◆ **TASK ITEM**: What is needed is a word-for-word restatement of all the entries.

Plain-text document sources:
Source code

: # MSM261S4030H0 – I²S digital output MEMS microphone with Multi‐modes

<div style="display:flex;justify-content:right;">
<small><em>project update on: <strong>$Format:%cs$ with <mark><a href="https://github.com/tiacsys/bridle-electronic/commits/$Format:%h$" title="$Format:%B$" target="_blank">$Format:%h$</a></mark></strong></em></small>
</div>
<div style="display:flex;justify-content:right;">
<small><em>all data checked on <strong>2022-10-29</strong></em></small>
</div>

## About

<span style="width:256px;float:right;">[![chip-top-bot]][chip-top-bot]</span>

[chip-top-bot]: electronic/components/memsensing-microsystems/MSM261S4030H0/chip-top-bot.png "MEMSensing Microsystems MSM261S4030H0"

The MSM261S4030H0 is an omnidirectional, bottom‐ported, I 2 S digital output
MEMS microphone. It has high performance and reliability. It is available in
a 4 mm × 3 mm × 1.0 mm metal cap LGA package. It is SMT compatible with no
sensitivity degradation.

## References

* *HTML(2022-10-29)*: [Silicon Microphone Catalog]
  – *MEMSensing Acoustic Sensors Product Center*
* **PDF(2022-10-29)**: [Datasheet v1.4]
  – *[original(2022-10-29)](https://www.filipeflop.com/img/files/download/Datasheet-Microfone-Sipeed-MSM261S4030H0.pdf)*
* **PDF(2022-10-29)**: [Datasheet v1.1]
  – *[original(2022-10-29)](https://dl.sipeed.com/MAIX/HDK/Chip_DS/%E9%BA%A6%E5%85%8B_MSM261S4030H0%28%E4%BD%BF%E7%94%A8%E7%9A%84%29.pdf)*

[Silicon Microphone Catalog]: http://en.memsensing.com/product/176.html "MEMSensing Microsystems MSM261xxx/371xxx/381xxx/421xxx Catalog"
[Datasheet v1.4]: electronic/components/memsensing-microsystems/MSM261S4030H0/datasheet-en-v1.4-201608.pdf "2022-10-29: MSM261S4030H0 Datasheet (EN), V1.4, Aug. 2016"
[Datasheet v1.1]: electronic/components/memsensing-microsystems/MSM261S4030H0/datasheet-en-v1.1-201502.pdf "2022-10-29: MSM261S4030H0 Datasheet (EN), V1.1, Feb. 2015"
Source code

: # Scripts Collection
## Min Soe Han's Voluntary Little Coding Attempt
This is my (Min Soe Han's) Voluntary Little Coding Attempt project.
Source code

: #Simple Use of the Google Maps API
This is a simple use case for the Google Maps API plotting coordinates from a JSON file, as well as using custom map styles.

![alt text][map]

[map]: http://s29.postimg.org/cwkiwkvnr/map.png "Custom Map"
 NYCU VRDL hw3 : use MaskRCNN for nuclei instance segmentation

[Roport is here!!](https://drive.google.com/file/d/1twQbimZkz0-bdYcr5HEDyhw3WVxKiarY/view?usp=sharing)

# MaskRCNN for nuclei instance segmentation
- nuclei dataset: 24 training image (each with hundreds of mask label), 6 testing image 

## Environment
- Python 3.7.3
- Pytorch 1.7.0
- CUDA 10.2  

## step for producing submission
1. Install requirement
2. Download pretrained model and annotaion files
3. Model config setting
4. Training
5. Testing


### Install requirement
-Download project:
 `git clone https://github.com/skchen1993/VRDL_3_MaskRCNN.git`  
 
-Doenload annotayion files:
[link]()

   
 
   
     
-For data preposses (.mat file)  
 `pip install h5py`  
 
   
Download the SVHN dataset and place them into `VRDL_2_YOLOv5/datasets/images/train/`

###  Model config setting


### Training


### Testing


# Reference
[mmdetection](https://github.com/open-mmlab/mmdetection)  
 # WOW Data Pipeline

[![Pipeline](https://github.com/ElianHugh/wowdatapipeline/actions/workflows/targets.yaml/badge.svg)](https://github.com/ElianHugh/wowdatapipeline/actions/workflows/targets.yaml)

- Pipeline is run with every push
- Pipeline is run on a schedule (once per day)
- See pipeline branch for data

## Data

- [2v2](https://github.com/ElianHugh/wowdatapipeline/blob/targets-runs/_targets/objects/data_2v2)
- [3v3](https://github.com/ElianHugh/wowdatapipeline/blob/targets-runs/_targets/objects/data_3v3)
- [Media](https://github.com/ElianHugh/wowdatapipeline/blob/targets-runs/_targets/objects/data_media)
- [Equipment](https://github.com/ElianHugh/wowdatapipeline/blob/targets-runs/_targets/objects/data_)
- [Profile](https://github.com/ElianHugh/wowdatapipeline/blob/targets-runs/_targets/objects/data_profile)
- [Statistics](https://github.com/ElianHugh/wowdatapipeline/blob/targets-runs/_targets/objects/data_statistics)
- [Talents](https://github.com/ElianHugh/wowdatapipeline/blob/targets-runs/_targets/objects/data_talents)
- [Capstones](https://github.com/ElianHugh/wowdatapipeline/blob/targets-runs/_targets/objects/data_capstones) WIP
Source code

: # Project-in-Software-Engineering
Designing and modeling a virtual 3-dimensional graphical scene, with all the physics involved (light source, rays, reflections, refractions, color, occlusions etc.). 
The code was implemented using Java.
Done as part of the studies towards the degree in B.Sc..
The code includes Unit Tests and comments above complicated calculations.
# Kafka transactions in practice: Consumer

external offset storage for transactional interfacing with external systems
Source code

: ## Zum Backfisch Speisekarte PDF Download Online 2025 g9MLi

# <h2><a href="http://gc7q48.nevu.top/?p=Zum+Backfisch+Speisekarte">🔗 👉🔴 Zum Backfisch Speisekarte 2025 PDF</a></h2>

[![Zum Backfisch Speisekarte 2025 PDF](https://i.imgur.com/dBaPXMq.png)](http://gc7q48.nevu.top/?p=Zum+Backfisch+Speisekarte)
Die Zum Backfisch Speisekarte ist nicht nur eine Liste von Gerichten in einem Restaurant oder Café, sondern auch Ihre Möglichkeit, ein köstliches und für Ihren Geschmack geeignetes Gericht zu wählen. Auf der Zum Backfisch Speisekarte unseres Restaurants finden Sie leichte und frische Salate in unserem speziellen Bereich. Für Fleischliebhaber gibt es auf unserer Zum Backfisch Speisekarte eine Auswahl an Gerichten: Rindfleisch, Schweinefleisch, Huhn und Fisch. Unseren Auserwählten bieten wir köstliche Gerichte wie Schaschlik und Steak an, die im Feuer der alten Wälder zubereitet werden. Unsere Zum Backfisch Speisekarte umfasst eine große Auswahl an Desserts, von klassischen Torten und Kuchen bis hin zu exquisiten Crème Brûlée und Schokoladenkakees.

◆ **RESPONSE BOX**:
Source code

: # MSM261S4030H0 – I²S digital output MEMS microphone with Multi‐modes

<div style="display:flex;justify-content:right;">
<small><em>project update on: <strong>$Format:%cs$ with <mark><a href="https://github.com/tiacsys/bridle-electronic/commits/$Format:%h$" title="$Format:%B$" target="_blank">$Format:%h$</a></mark></strong></em></small>
</div>
<div style="display:flex;justify-content:right;">
<small><em>all data checked on <strong>2022-10-29</strong></em></small>
</div>

## About

<span style="width:256px;float:right;">[![chip-top-bot]][chip-top-bot]</span>

[chip-top-bot]: electronic/components/memsensing-microsystems/MSM261S4030H0/chip-top-bot.png "MEMSensing Microsystems MSM261S4030H0"

The MSM261S4030H0 is an omnidirectional, bottom‐ported, I 2 S digital output
MEMS microphone. It has high performance and reliability. It is available in
a 4 mm × 3 mm × 1.0 mm metal cap LGA package. It is SMT compatible with no
sensitivity degradation.

## References

* *HTML(2022-10-29)*: [Silicon Microphone Catalog]
  – *MEMSensing Acoustic Sensors Product Center*
* **PDF(2022-10-29)**: [Datasheet v1.4]
  – *[original(2022-10-29)](https://www.filipeflop.com/img/files/download/Datasheet-Microfone-Sipeed-MSM261S4030H0.pdf)*
* **PDF(2022-10-29)**: [Datasheet v1.1]
  – *[original(2022-10-29)](https://dl.sipeed.com/MAIX/HDK/Chip_DS/%E9%BA%A6%E5%85%8B_MSM261S4030H0%28%E4%BD%BF%E7%94%A8%E7%9A%84%29.pdf)*

[Silicon Microphone Catalog]: http://en.memsensing.com/product/176.html "MEMSensing Microsystems MSM261xxx/371xxx/381xxx/421xxx Catalog"
[Datasheet v1.4]: electronic/components/memsensing-microsystems/MSM261S4030H0/datasheet-en-v1.4-201608.pdf "2022-10-29: MSM261S4030H0 Datasheet (EN), V1.4, Aug. 2016"
[Datasheet v1.1]: electronic/components/memsensing-microsystems/MSM261S4030H0/datasheet-en-v1.1-201502.pdf "2022-10-29: MSM261S4030H0 Datasheet (EN), V1.1, Feb. 2015"
Source code

: # Scripts Collection
## Min Soe Han's Voluntary Little Coding Attempt
This is my (Min Soe Han's) Voluntary Little Coding Attempt project.
Source code

: #Simple Use of the Google Maps API
This is a simple use case for the Google Maps API plotting coordinates from a JSON file, as well as using custom map styles.

![alt text][map]

[map]: http://s29.postimg.org/cwkiwkvnr/map.png "Custom Map"
 NYCU VRDL hw3 : use MaskRCNN for nuclei instance segmentation

[Roport is here!!](https://drive.google.com/file/d/1twQbimZkz0-bdYcr5HEDyhw3WVxKiarY/view?usp=sharing)

# MaskRCNN for nuclei instance segmentation
- nuclei dataset: 24 training image (each with hundreds of mask label), 6 testing image 

## Environment
- Python 3.7.3
- Pytorch 1.7.0
- CUDA 10.2  

## step for producing submission
1. Install requirement
2. Download pretrained model and annotaion files
3. Model config setting
4. Training
5. Testing


### Install requirement
-Download project:
 `git clone https://github.com/skchen1993/VRDL_3_MaskRCNN.git`  
 
-Doenload annotayion files:
[link]()

   
 
   
     
-For data preposses (.mat file)  
 `pip install h5py`  
 
   
Download the SVHN dataset and place them into `VRDL_2_YOLOv5/datasets/images/train/`

###  Model config setting


### Training


### Testing


# Reference
[mmdetection](https://github.com/open-mmlab/mmdetection)  
 # WOW Data Pipeline

[![Pipeline](https://github.com/ElianHugh/wowdatapipeline/actions/workflows/targets.yaml/badge.svg)](https://github.com/ElianHugh/wowdatapipeline/actions/workflows/targets.yaml)

- Pipeline is run with every push
- Pipeline is run on a schedule (once per day)
- See pipeline branch for data

## Data

- [2v2](https://github.com/ElianHugh/wowdatapipeline/blob/targets-runs/_targets/objects/data_2v2)
- [3v3](https://github.com/ElianHugh/wowdatapipeline/blob/targets-runs/_targets/objects/data_3v3)
- [Media](https://github.com/ElianHugh/wowdatapipeline/blob/targets-runs/_targets/objects/data_media)
- [Equipment](https://github.com/ElianHugh/wowdatapipeline/blob/targets-runs/_targets/objects/data_)
- [Profile](https://github.com/ElianHugh/wowdatapipeline/blob/targets-runs/_targets/objects/data_profile)
- [Statistics](https://github.com/ElianHugh/wowdatapipeline/blob/targets-runs/_targets/objects/data_statistics)
- [Talents](https://github.com/ElianHugh/wowdatapipeline/blob/targets-runs/_targets/objects/data_talents)
- [Capstones](https://github.com/ElianHugh/wowdatapipeline/blob/targets-runs/_targets/objects/data_capstones) WIP
Source code

: # Project-in-Software-Engineering
Designing and modeling a virtual 3-dimensional graphical scene, with all the physics involved (light source, rays, reflections, refractions, color, occlusions etc.). 
The code was implemented using Java.
Done as part of the studies towards the degree in B.Sc..
The code includes Unit Tests and comments above complicated calculations.
# Kafka transactions in practice: Consumer

external offset storage for transactional interfacing with external systems
Source code

: ## Zum Backfisch Speisekarte PDF Download Online 2025 g9MLi

# <h2><a href="http://gc7q48.nevu.top/?p=Zum+Backfisch+Speisekarte">🔗 👉🔴 Zum Backfisch Speisekarte 2025 PDF</a></h2>

[![Zum Backfisch Speisekarte 2025 PDF](https://i.imgur.com/dBaPXMq.png)](http://gc7q48.nevu.top/?p=Zum+Backfisch+Speisekarte)
Die Zum Backfisch Speisekarte ist nicht nur eine Liste von Gerichten in einem Restaurant oder Café, sondern auch Ihre Möglichkeit, ein köstliches und für Ihren Geschmack geeignetes Gericht zu wählen. Auf der Zum Backfisch Speisekarte unseres Restaurants finden Sie leichte und frische Salate in unserem speziellen Bereich. Für Fleischliebhaber gibt es auf unserer Zum Backfisch Speisekarte eine Auswahl an Gerichten: Rindfleisch, Schweinefleisch, Huhn und Fisch. Unseren Auserwählten bieten wir köstliche Gerichte wie Schaschlik und Steak an, die im Feuer der alten Wälder zubereitet werden. Unsere Zum Backfisch Speisekarte umfasst eine große Auswahl an Desserts, von klassischen Torten und Kuchen bis hin zu exquisiten Crème Brûlée und Schokoladenkakees.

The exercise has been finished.